Quando falamos de escravos, vêm-nos ao pensamento imagens de correntes, grilhões, argolas de ferro. Qual era o grau de liberdade que o escravo podia gozar? Ele seguramente não estaria sempre acorrentado…

Não estava sempre nem sequer maioritariamente. Em Portugal a maioria dos escravos são escravos urbanos e muitos escravos urbanos têm uma liberdade de movimentos relativamente grande. A imensa maioria não está presa e tem um quotidiano muito semelhante ao dos criados. A única coisa que não é igual…

É que não recebe salário?

Não recebe salário e é escravo. Só o facto de ter esta condição social é uma marca terrível. Quando falei do poder do senhor não mencionei uma coisa. O escravo pode ser vendido, comprado, herdado e até possuído por várias pessoas. Há o caso de um escravo que, por motivos de herança, tem oito proprietários. Pode ser repartido como uma propriedade qualquer. Essa é a grande diferença em relação ao criado: está completamente à mercê do seu senhor, que em qualquer momento o pode vender. E pode vender até independentemente de ele ter família. Vende-o separadamente. Na forma de tratamento, dos movimentos, etc., aí pode haver muitas semelhanças com os criados.

Havia escravos que eram mais bem tratados que outros?

Os escravos domésticos muitas vezes são considerados quase um elemento da família. No livro conto uma história de uma chinesa que é escrava de uma família de cristãos-novos e é considerada parte da família. Mesmo quando a libertam, isto é, quando lhe é dada carta de alforria, ela continua a viver com eles e vê-se que tem uma relação muito próxima com os filhos dos proprietários, e vice-versa. E quando a família foge para a Holanda ela também vai. A situação varia muito e não é pelas condições de tratamento que podemos caracterizar o escravo. O que o caracteriza é a total falta de autonomia, a despersonalização, e a possibilidade de estar sujeito a todos os abusos.

Além da carta de alforria há alguma forma de o escravo deixar de o ser?

A carta de alforria é o documento que o escravo pode apresentar a dizer ‘eu sou livre’. Como a obtinha é que variava. Não é raro que o escravo a comprasse. Havia os chamados ‘escravos de ganho’ ou ‘de soldo’, que em vez de trabalharem para o senhor eram postos a trabalhar para terceiros, na venda de rua, como pedreiros ou como descarregadores. Quase todas as atividades podiam ser preenchidas por escravos nestas condições, e esses escravos entregavam o produto do seu trabalho ao senhor. No entanto, como o senhor só lhe dava dormida, eles ficavam com uma parte do que ganhavam para a sua alimentação, e é dessa parte que alguns conseguem amealhar e comprar a liberdade.

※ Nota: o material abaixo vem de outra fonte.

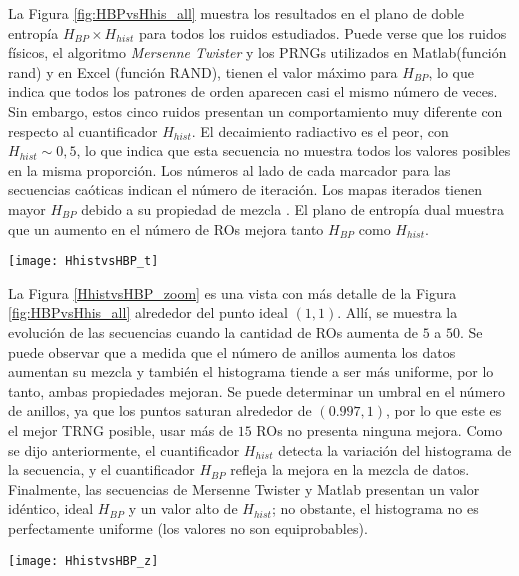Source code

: La Figura \ref{fig:HBPvsHhis_all} muestra los resultados en el plano de doble entropía $H_ {BP} \times H_{hist}$ para todos los ruidos estudiados.
Puede verse que los ruidos físicos, el algoritmo \emph{Mersenne Twister} y los {PRNG}s utilizados en {Matlab}(función {rand}) y en {Excel} (función {RAND}), tienen el valor máximo para $H_{BP}$, lo que indica que todos los patrones de orden aparecen casi el mismo número de veces.
Sin embargo, estos cinco ruidos presentan un comportamiento muy diferente con respecto al cuantificador $H_{hist}$.
El {decaimiento radiactivo} es el peor, con $H_ {hist} \sim 0,5$, lo que indica que esta secuencia no muestra todos los valores posibles en la misma proporción.
Los números al lado de cada marcador para las secuencias caóticas indican el número de iteración.
Los mapas iterados tienen mayor $H_{BP}$ debido a su propiedad de mezcla \cite{DeMicco2008}.
El plano de entropía dual muestra que un aumento en el número de {RO}s mejora tanto $H_{BP}$ como $H_{hist}$.
%
\begin{figure*}
\begin{center}
\texttt{[image: HhistvsHBP\_t]}
\caption{Plano $H_{hist} \times H_{BP}$ para distintos RNGs. Los números que siguen a cada cuadrado indica la cantidad de {RO}s utilizado en cada {TRNG}.
Los números al lado de cada punto en los resultados de los mapas {Logistico} y {TWBM} indican el número de iteración.}
\label{fig:HBPvsHhis_all}
\end{center}
\end{figure*}

La Figura \ref{HhistvsHBP_zoom} es una vista con más detalle de la Figura \ref{fig:HBPvsHhis_all} alrededor del punto ideal $(1,1)$.
Allí, se muestra la evolución de las secuencias cuando la cantidad de {RO}s aumenta de $5$ a $50$.
Se puede observar que a medida que el número de anillos aumenta los datos aumentan su mezcla y también el histograma tiende a ser más uniforme, por lo tanto, ambas propiedades mejoran.
Se puede determinar un umbral en el número de anillos, ya que los puntos saturan alrededor de $(0.997,1)$, por lo que este es el mejor {TRNG} posible, usar más de $15$ {RO}s no presenta ninguna mejora.
Como se dijo anteriormente, el cuantificador $H_ {hist}$ detecta la variación del histograma de la secuencia, y el cuantificador $ H_ {BP} $ refleja la mejora en la mezcla de datos.
Finalmente, las secuencias de Mersenne Twister y Matlab presentan un valor idéntico, ideal $H_ {BP}$ y un valor alto de $H_ {hist}$; no obstante, el histograma no es perfectamente uniforme (los valores no son equiprobables).
%
\begin{figure*}
	\begin{center}
		\texttt{[image: HhistvsHBP\_z]}
		\caption{Detalle de la Fig. \ref{fig:HBPvsHhis_all} alrededor del punto ideal $(1,1)$.}
		\label{HhistvsHBP_zoom}
	\end{center}
\end{figure*}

Às vezes até de maneira curiosa… há quem compre um escravo e o troque por si. [risos] É uma situação relativamente frequente, sobretudo nos escravos de ganho que conseguem casar com pessoas livres. Essas pessoas livres podem comprar os seus cônjuges.

O escravo podia ter bens?

Podia ter bens, mas o herdeiro desses bens era o senhor. Até mesmo depois de ele ser liberto, no caso de não ter herdeiros diretos, o senhor poderia ir buscar esses bens caso ele morresse. A designação escravo forro parece contraditória nos termos – ou bem que é escravo ou bem que é forro – mas há algumas nuances. É uma história que vem do direito romano, e nalguns casos a situação podia ser reversível. Algumas cartas de alforria dizem: ‘Se se portar mal, se não respeitar não sei quê, pode voltar à condição de escravo’. Quer dizer, ele continuava com a espada suspensa sobre a cabeça. A situação destes forros estava longe de ser fácil, a não ser quando se casavam e se integravam na sociedade livre. Quando não havia integração, a sobrevivência não era fácil.

Era costume os escravos serem usados para fazer tarefas mais extenuantes ou perigosas?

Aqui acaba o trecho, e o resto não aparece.